● **WHAT IS BEING ASKED**
Would you retype every record below exactly as written?

*** SUPPLIED MATERIAL Section Begins ***

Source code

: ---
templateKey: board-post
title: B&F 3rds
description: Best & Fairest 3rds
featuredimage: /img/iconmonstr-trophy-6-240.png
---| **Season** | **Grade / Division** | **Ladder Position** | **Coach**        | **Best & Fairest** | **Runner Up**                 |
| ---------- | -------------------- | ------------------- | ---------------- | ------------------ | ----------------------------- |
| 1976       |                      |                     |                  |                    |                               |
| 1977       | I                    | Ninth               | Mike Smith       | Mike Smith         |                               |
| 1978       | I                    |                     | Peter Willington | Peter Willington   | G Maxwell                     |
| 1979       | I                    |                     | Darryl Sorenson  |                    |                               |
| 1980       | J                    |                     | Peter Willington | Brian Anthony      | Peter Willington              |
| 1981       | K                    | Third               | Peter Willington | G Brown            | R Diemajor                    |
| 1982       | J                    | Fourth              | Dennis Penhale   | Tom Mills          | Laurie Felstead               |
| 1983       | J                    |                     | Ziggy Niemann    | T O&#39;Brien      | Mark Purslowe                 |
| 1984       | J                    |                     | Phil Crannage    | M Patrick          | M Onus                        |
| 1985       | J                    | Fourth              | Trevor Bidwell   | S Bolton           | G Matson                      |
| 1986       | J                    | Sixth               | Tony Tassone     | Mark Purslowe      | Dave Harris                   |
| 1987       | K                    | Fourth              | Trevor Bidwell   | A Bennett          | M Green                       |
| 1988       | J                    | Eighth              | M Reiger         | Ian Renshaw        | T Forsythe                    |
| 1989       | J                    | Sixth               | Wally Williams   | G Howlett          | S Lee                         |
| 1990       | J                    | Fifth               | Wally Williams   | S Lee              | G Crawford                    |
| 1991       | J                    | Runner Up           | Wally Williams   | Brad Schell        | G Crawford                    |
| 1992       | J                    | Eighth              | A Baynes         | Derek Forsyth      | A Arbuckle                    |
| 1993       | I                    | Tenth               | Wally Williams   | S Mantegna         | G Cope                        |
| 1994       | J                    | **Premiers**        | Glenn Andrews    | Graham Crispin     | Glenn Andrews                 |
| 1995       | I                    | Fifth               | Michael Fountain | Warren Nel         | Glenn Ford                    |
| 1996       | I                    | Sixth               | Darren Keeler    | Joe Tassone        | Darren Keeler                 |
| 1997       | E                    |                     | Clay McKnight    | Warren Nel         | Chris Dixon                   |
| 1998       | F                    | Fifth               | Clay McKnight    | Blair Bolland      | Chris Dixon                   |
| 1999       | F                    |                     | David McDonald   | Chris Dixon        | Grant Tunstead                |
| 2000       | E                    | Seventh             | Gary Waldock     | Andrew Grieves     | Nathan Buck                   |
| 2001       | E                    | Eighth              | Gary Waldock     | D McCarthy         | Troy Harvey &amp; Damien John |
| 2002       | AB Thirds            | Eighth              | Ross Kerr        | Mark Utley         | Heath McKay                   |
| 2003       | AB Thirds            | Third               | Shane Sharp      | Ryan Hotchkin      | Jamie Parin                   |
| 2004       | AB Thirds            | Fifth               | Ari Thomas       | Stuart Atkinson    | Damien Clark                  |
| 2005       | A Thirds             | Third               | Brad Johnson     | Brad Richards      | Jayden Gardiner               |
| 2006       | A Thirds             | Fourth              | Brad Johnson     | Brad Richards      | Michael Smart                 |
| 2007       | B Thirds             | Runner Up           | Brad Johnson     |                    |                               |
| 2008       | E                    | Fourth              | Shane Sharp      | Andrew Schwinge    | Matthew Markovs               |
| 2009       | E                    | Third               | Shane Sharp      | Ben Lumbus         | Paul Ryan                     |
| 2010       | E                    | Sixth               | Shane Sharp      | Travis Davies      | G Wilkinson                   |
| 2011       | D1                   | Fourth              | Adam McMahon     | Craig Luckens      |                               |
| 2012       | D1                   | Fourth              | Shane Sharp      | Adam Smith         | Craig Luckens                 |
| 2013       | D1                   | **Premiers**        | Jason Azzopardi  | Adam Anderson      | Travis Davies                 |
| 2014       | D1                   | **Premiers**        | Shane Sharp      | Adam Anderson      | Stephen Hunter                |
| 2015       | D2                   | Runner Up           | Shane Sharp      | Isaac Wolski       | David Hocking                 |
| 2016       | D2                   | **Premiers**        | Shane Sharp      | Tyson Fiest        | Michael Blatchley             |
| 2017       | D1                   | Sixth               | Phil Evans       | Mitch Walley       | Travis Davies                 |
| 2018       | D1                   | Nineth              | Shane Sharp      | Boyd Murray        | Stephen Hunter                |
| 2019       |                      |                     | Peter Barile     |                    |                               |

*** SUPPLIED MATERIAL Section Ends ***

● **YOUR SOLUTION**
Source code

: ---
templateKey: board-post
title: B&F 3rds
description: Best & Fairest 3rds
featuredimage: /img/iconmonstr-trophy-6-240.png
---| **Season** | **Grade / Division** | **Ladder Position** | **Coach**        | **Best & Fairest** | **Runner Up**                 |
| ---------- | -------------------- | ------------------- | ---------------- | ------------------ | ----------------------------- |
| 1976       |                      |                     |                  |                    |                               |
| 1977       | I                    | Ninth               | Mike Smith       | Mike Smith         |                               |
| 1978       | I                    |                     | Peter Willington | Peter Willington   | G Maxwell                     |
| 1979       | I                    |                     | Darryl Sorenson  |                    |                               |
| 1980       | J                    |                     | Peter Willington | Brian Anthony      | Peter Willington              |
| 1981       | K                    | Third               | Peter Willington | G Brown            | R Diemajor                    |
| 1982       | J                    | Fourth              | Dennis Penhale   | Tom Mills          | Laurie Felstead               |
| 1983       | J                    |                     | Ziggy Niemann    | T O&#39;Brien      | Mark Purslowe                 |
| 1984       | J                    |                     | Phil Crannage    | M Patrick          | M Onus                        |
| 1985       | J                    | Fourth              | Trevor Bidwell   | S Bolton           | G Matson                      |
| 1986       | J                    | Sixth               | Tony Tassone     | Mark Purslowe      | Dave Harris                   |
| 1987       | K                    | Fourth              | Trevor Bidwell   | A Bennett          | M Green                       |
| 1988       | J                    | Eighth              | M Reiger         | Ian Renshaw        | T Forsythe                    |
| 1989       | J                    | Sixth               | Wally Williams   | G Howlett          | S Lee                         |
| 1990       | J                    | Fifth               | Wally Williams   | S Lee              | G Crawford                    |
| 1991       | J                    | Runner Up           | Wally Williams   | Brad Schell        | G Crawford                    |
| 1992       | J                    | Eighth              | A Baynes         | Derek Forsyth      | A Arbuckle                    |
| 1993       | I                    | Tenth               | Wally Williams   | S Mantegna         | G Cope                        |
| 1994       | J                    | **Premiers**        | Glenn Andrews    | Graham Crispin     | Glenn Andrews                 |
| 1995       | I                    | Fifth               | Michael Fountain | Warren Nel         | Glenn Ford                    |
| 1996       | I                    | Sixth               | Darren Keeler    | Joe Tassone        | Darren Keeler                 |
| 1997       | E                    |                     | Clay McKnight    | Warren Nel         | Chris Dixon                   |
| 1998       | F                    | Fifth               | Clay McKnight    | Blair Bolland      | Chris Dixon                   |
| 1999       | F                    |                     | David McDonald   | Chris Dixon        | Grant Tunstead                |
| 2000       | E                    | Seventh             | Gary Waldock     | Andrew Grieves     | Nathan Buck                   |
| 2001       | E                    | Eighth              | Gary Waldock     | D McCarthy         | Troy Harvey &amp; Damien John |
| 2002       | AB Thirds            | Eighth              | Ross Kerr        | Mark Utley         | Heath McKay                   |
| 2003       | AB Thirds            | Third               | Shane Sharp      | Ryan Hotchkin      | Jamie Parin                   |
| 2004       | AB Thirds            | Fifth               | Ari Thomas       | Stuart Atkinson    | Damien Clark                  |
| 2005       | A Thirds             | Third               | Brad Johnson     | Brad Richards      | Jayden Gardiner               |
| 2006       | A Thirds             | Fourth              | Brad Johnson     | Brad Richards      | Michael Smart                 |
| 2007       | B Thirds             | Runner Up           | Brad Johnson     |                    |                               |
| 2008       | E                    | Fourth              | Shane Sharp      | Andrew Schwinge    | Matthew Markovs               |
| 2009       | E                    | Third               | Shane Sharp      | Ben Lumbus         | Paul Ryan                     |
| 2010       | E                    | Sixth               | Shane Sharp      | Travis Davies      | G Wilkinson                   |
| 2011       | D1                   | Fourth              | Adam McMahon     | Craig Luckens      |                               |
| 2012       | D1                   | Fourth              | Shane Sharp      | Adam Smith         | Craig Luckens                 |
| 2013       | D1                   | **Premiers**        | Jason Azzopardi  | Adam Anderson      | Travis Davies                 |
| 2014       | D1                   | **Premiers**        | Shane Sharp      | Adam Anderson      | Stephen Hunter                |
| 2015       | D2                   | Runner Up           | Shane Sharp      | Isaac Wolski       | David Hocking                 |
| 2016       | D2                   | **Premiers**        | Shane Sharp      | Tyson Fiest        | Michael Blatchley             |
| 2017       | D1                   | Sixth               | Phil Evans       | Mitch Walley       | Travis Davies                 |
| 2018       | D1                   | Nineth              | Shane Sharp      | Boyd Murray        | Stephen Hunter                |
| 2019       |                      |                     | Peter Barile     |                    |                               |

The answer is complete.